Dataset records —
# # # # # # #

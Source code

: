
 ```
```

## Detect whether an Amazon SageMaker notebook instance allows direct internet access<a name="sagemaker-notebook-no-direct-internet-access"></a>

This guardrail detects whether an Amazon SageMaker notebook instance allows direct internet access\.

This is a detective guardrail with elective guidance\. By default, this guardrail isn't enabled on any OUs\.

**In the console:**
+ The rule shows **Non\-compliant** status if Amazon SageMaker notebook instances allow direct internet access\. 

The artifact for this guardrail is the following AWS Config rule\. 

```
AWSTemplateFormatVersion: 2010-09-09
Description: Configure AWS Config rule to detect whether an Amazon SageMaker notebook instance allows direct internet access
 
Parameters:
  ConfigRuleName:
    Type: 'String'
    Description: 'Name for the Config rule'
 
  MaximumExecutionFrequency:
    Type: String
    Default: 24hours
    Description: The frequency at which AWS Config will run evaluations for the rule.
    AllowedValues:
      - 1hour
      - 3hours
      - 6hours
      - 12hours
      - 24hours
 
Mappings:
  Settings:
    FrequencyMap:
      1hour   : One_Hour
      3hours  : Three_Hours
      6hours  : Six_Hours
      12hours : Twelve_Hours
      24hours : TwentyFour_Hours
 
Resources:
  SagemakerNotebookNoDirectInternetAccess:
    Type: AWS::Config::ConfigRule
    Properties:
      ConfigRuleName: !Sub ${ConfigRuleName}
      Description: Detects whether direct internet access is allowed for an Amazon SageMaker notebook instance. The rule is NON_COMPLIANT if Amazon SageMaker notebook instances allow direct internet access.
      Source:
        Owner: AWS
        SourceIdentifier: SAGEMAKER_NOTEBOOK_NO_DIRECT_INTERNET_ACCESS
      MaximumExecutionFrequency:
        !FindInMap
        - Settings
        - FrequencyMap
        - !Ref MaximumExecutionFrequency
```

# # # # # # #

EXERCISE DETAILS —
All lines in the data that contain the word "Amazon" should be copied.

OUTPUT OF THE TASK —
## Detect whether an Amazon SageMaker notebook instance allows direct internet access<a name="sagemaker-notebook-no-direct-internet-access"></a>
This guardrail detects whether an Amazon SageMaker notebook instance allows direct internet access\.
+ The rule shows **Non\-compliant** status if Amazon SageMaker notebook instances allow direct internet access\. 
Description: Configure AWS Config rule to detect whether an Amazon SageMaker notebook instance allows direct internet access
      Description: Detects whether direct internet access is allowed for an Amazon SageMaker notebook instance. The rule is NON_COMPLIANT if Amazon SageMaker notebook instances allow direct internet access.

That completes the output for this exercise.